# 04 - Model Evaluation

This notebook evaluates the fine-tuned FLAN-T5 model using automated metrics and manual evaluation.

## Objectives
- Generate questions on the test set
- Calculate BLEU, ROUGE, and BERTScore metrics
- Compare to EACL 2023 paper baselines
- Perform manual evaluation on 50 samples
- Analyze errors by question type

## Paper Baselines (FLAN-T5-base)
| Metric | Paper Score | Target |
|--------|-------------|--------|
| BLEU-1 | 0.172 | > 0.15 |
| ROUGE-L | 0.211 | > 0.18 |
| BERTScore | 0.632 | > 0.60 |

## 1. Setup and Imports

In [None]:
import torch
import pandas as pd
import numpy as np
from pathlib import Path
from tqdm import tqdm
import json
from datetime import datetime

from transformers import T5ForConditionalGeneration, T5Tokenizer
from datasets import load_from_disk

from rouge_score import rouge_scorer
from bert_score import score as bert_score
import nltk
from nltk.translate.bleu_score import sentence_bleu, SmoothingFunction

nltk.download('punkt', quiet=True)

SEED = 42
np.random.seed(SEED)

device = "cuda" if torch.cuda.is_available() else "cpu"
print(f"Device: {device}")

## 2. Load Model and Data

In [None]:
MODEL_PATH = Path("../backend/model_artifacts/soqg_flan_t5/final")
DATASET_PATH = Path("../datasets/processed/soqg_tokenized")
CLEAN_DATA_PATH = Path("../datasets/processed/test_clean.csv")
OUTPUT_DIR = Path("../experiments/evaluation")
OUTPUT_DIR.mkdir(parents=True, exist_ok=True)

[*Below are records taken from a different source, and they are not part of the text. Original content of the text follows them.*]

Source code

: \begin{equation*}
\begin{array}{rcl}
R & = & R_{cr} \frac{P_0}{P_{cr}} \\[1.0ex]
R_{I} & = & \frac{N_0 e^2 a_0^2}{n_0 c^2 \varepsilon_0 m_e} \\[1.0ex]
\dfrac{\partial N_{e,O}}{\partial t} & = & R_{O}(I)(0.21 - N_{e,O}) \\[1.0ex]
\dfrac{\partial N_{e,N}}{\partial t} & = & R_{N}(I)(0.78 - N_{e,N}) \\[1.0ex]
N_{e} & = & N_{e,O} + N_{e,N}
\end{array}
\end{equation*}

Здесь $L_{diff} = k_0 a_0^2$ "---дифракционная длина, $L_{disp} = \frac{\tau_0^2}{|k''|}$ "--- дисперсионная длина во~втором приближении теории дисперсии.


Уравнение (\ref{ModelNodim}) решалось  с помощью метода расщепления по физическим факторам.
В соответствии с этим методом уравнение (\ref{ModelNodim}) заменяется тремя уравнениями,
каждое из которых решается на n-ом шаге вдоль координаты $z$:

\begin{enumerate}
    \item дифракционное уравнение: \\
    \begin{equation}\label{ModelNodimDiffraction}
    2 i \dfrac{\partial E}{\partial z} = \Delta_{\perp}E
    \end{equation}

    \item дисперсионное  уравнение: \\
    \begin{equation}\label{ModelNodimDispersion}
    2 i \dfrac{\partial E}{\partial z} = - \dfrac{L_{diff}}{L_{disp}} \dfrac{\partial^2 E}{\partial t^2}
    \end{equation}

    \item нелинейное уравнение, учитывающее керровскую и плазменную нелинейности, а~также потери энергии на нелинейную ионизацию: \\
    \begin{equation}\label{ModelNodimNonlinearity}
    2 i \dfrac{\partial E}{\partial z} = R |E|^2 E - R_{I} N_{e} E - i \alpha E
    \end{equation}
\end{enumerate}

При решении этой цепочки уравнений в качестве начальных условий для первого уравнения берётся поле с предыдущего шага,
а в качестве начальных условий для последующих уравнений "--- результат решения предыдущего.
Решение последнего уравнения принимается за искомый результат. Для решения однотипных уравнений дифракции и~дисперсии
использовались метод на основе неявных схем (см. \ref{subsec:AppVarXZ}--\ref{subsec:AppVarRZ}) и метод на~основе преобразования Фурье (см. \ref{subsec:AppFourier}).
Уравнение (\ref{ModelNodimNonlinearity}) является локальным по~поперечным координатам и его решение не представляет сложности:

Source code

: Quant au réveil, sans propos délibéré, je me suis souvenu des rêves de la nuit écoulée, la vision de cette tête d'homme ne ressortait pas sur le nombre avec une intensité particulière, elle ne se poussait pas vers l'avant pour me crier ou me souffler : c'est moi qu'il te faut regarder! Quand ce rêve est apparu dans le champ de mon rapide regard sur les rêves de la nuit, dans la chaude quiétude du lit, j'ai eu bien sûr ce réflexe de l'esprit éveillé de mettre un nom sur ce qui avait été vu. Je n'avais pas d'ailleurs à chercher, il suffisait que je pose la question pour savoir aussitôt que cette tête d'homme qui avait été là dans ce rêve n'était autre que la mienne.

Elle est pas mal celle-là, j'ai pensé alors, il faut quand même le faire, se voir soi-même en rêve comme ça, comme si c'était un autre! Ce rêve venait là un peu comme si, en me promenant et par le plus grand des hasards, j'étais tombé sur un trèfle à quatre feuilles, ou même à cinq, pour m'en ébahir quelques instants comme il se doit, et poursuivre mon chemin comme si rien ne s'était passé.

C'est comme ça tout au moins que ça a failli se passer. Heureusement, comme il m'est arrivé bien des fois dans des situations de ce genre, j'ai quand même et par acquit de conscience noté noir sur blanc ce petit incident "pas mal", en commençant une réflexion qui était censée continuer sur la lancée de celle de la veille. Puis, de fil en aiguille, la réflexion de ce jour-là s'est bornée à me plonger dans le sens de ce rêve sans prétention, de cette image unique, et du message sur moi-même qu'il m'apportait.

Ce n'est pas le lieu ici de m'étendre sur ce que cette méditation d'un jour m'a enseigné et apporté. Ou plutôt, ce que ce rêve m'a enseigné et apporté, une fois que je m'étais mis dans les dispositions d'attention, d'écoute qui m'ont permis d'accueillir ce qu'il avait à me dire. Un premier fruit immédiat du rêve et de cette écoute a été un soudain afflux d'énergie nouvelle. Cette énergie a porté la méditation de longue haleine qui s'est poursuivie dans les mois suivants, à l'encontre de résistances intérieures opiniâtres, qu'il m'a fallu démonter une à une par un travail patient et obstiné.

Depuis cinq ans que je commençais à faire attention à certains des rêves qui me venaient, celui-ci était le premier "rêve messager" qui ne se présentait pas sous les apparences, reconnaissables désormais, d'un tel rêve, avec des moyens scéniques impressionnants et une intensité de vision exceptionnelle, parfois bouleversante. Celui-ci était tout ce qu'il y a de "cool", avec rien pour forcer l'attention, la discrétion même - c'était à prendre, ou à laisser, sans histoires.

model = T5ForConditionalGeneration.from_pretrained(MODEL_PATH).to(device)
tokenizer = T5Tokenizer.from_pretrained(MODEL_PATH)
model.eval()

print(f"Model loaded from {MODEL_PATH}")

In [None]:
dataset = load_from_disk(DATASET_PATH)
test_clean = pd.read_csv(CLEAN_DATA_PATH)

print(f"Test set size: {len(dataset['test'])}")
print(f"Clean test CSV size: {len(test_clean)}")

## 3. Generation Function

In [None]:
def generate_question(input_text, max_length=128, num_beams=4):
    """Generate a Socratic question from input."""
    inputs = tokenizer(
        input_text,
        return_tensors="pt",
        truncation=True,
        max_length=512
    ).to(device)
    
    with torch.no_grad():
        outputs = model.generate(
            **inputs,
            max_length=max_length,
            num_beams=num_beams,
            early_stopping=True,
            no_repeat_ngram_size=2
        )
    
    return tokenizer.decode(outputs[0], skip_special_tokens=True)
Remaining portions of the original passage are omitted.